Wednesday, June 02, 2021


Ink-Slinger Profiles by Alex Jay: Sid Couchey

Sidney Hubert “Sid” Couchey was born on May 24, 1919, in Cleveland, Ohio, according to his World War II draft card. His parents were Lester Hubert Couchey and Elizabeth Lasher who married on September 1, 1909 in Broadalbin, New York, as recorded at the New York State, Marriage Index ( By 1914 the Coucheys had moved from Pittsfield, Massachusetts to Cleveland, Ohio, as noted in the 1914 Pittsfield city directory.

The 1920 U.S. Federal Census recorded Couchey, his parents and two older brothers in Lakewood, a suburb of Cleveland, at 1556 Cohassett Avenue. Couchey’s father was an electrical engineer at a carbon company. The Press-Republican (Plattsburgh, New York), August 6, 1984, profiled Couchey and said

Couchey was born in Cleveland. As a child there, he dreamed of being a cartoonist. He would layout the Sunday funny papers on the floor and study them for hours.

“That’s how I first got interested in cartooning,” Couchey said.

At some point the family moved.

The 1929 Saginaw, Michigan city directory listed Couchey’s father, a salesman, at 740 Hoyt Avenue. The same address was in the 1930 census. After 1932 the family moved again.
The North Countryman (Rouses Point, New York), February 23, 1978, profiled Couchey and said

… Sid was born in Cleveland, Ohio on May 24, 1920 [sic], the son of Lester Couchey and Elizabeth Lasher Couchey. His mother came from Broadalbin. She and her sister studied music at the New England Conservatory in Boston. Sid’s father’s family are North Country people; Lester was born on the Bert Walker farm in Whallonsburg. He was a salesman who had the entire country as his territory. As a boy, he had been a lab assistant to Charles Steinmetz, the electrical wizard of Schenectady. In his later years, Sid’s father, a trouble shooter for Union Carbide, and the family moved around a bit.

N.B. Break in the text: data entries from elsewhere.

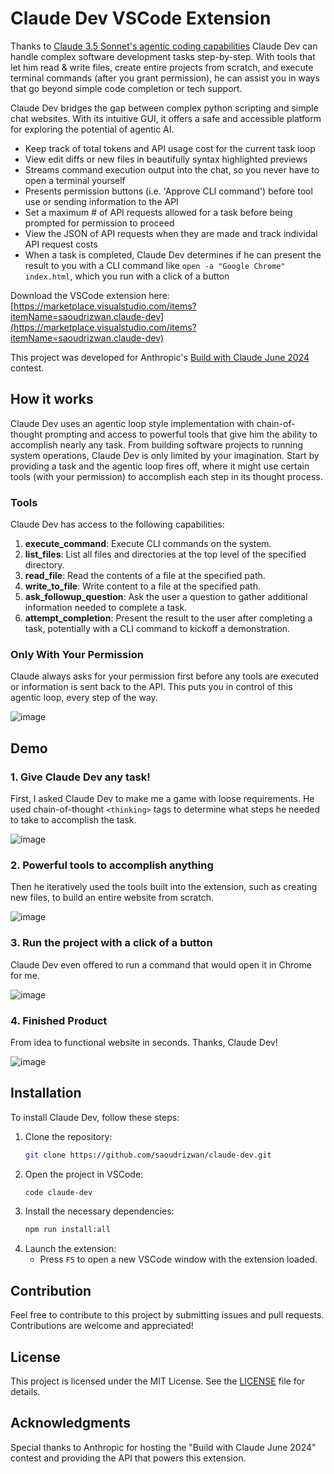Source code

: # Claude Dev VSCode Extension

Thanks to [Claude 3.5 Sonnet's agentic coding capabilities](https://www-cdn.anthropic.com/fed9cc193a14b84131812372d8d5857f8f304c52/Model_Card_Claude_3_Addendum.pdf) Claude Dev can handle complex software development tasks step-by-step. With tools that let him read & write files, create entire projects from scratch, and execute terminal commands (after you grant permission), he can assist you in ways that go beyond simple code completion or tech support.

Claude Dev bridges the gap between complex python scripting and simple chat websites. With its intuitive GUI, it offers a safe and accessible platform for exploring the potential of agentic AI.

- Keep track of total tokens and API usage cost for the current task loop
- View edit diffs or new files in beautifully syntax highlighted previews
- Streams command execution output into the chat, so you never have to open a terminal yourself
- Presents permission buttons (i.e. 'Approve CLI command') before tool use or sending information to the API
- Set a maximum # of API requests allowed for a task before being prompted for permission to proceed
- View the JSON of API requests when they are made and track individal API request costs
- When a task is completed, Claude Dev determines if he can present the result to you with a CLI command like `open -a "Google Chrome" index.html`, which you run with a click of a button

Download the VSCode extension here: [https://marketplace.visualstudio.com/items?itemName=saoudrizwan.claude-dev](https://marketplace.visualstudio.com/items?itemName=saoudrizwan.claude-dev)

This project was developed for Anthropic's [Build with Claude June 2024](https://docs.anthropic.com/en/build-with-claude-contest/overview) contest.

## How it works

Claude Dev uses an agentic loop style implementation with chain-of-thought prompting and access to powerful tools that give him the ability to accomplish nearly any task. From building software projects to running system operations, Claude Dev is only limited by your imagination. Start by providing a task and the agentic loop fires off, where it might use certain tools (with your permission) to accomplish each step in its thought process.


### Tools

Claude Dev has access to the following capabilities:

1. **execute_command**: Execute CLI commands on the system.
2. **list_files**: List all files and directories at the top level of the specified directory.
3. **read_file**: Read the contents of a file at the specified path.
4. **write_to_file**: Write content to a file at the specified path.
5. **ask_followup_question**: Ask the user a question to gather additional information needed to complete a task.
6. **attempt_completion**: Present the result to the user after completing a task, potentially with a CLI command to kickoff a demonstration.

### Only With Your Permission

Claude always asks for your permission first before any tools are executed or information is sent back to the API. This puts you in control of this agentic loop, every step of the way.

![image](https://github.com/saoudrizwan/claude-dev/assets/7799382/e6435441-9400-41c9-98a9-63f75c5d45be)

## Demo

### 1. Give Claude Dev any task!

First, I asked Claude Dev to make me a game with loose requirements. He used chain-of-thought `<thinking>` tags to determine what steps he needed to take to accomplish the task.

![image](https://github.com/saoudrizwan/claude-dev/assets/7799382/d04f5d54-4a20-456a-9928-cec2999ed717)

### 2. Powerful tools to accomplish anything

Then he iteratively used the tools built into the extension, such as creating new files, to build an entire website from scratch.

![image](https://github.com/saoudrizwan/claude-dev/assets/7799382/195b8e3e-0a35-4778-91a7-4e1e342a685b)

### 3. Run the project with a click of a button

Claude Dev even offered to run a command that would open it in Chrome for me.

![image](https://github.com/saoudrizwan/claude-dev/assets/7799382/9c8b675d-9dcb-4862-a484-3338ef7395fb)

### 4. Finished Product

From idea to functional website in seconds. Thanks, Claude Dev!

![image](https://github.com/saoudrizwan/claude-dev/assets/7799382/30774572-abe2-43b3-8bc5-917e115b4def)

## Installation

To install Claude Dev, follow these steps:

1. Clone the repository:
    ```bash
    git clone https://github.com/saoudrizwan/claude-dev.git
    ```
2. Open the project in VSCode:
    ```bash
    code claude-dev
    ```
3. Install the necessary dependencies:
    ```bash
    npm run install:all
    ```
5. Launch the extension:
    - Press `F5` to open a new VSCode window with the extension loaded.

## Contribution

Feel free to contribute to this project by submitting issues and pull requests. Contributions are welcome and appreciated!

## License

This project is licensed under the MIT License. See the [LICENSE](./LICENSE) file for details.

## Acknowledgments

Special thanks to Anthropic for hosting the "Build with Claude June 2024" contest and providing the API that powers this extension.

Sid went to school in Ohio, Michigan, and Illinois, in his sophomore year, the family moved back here and he graduated from the Essex High School. He went to work for a short time in Schenectady before being inducted into the army, where he served for four years. …

The Press-Republican, December 12, 1987, said
… he graduated from Essex High School, one of a class of five. “I once mentioned to my wife, Ruth, that I had been valedictorian. She was impressed until we moved to Essex and she learned how small the class was,” he said.
In the 1940 census Couchey and his parents were residents of Essex, New York, on their farm where Couchey worked.

On October 10, 1940, Couchey signed his World War II draft card. He was described as five feet nine inches, 150 pounds, with blue eyes and brown hair. Couchey enlisted in the Army on February 11, 1942 at Camp Upton Yaphank, New York.

The Essex County Republican (Keesville, New York), January 17, 1947, said “Sid Couchey, a student in the Art Career school in New York city, has had the honor of being made president of his class. He is also on the governing board of the Artisan’s club. This club is not only a social club but also has an extensive lecture program.”

The North Countryman said

… When he was discharged, he went to New York City to study art at the Art Career School in the old Flatiron Building, and to the School for Visual Arts. He had always wanted to be a cartoonist, and after three and a half years of study he found his first job, working for the well-known cartoonist, John Lehti, on the comic strips, “Tommy of the Big Top” and “Tales from the Great Book”. Lehti had had several young men working for him before this, none of whom stayed long, but Sid stayed for almost nine years. It was a successful partnership. Sid worked on other comics too: Flash Gordon, Lassie, and “Space Cadet.” …
… For awhile, Sid worked for Jerry Siegel and Joe Shuster who invented and owned Superman. They were looking around for a cartoonist to help them. Shuster had started to go blind then. Sid applied and was chosen out of 125 applicants. … the trio experimented with other characters, none of whom reached success. They split up and Sid went free-lance.

Manhattan, New York City directories from 1953 to 1959, listed Couchey at 237 9th Avenue.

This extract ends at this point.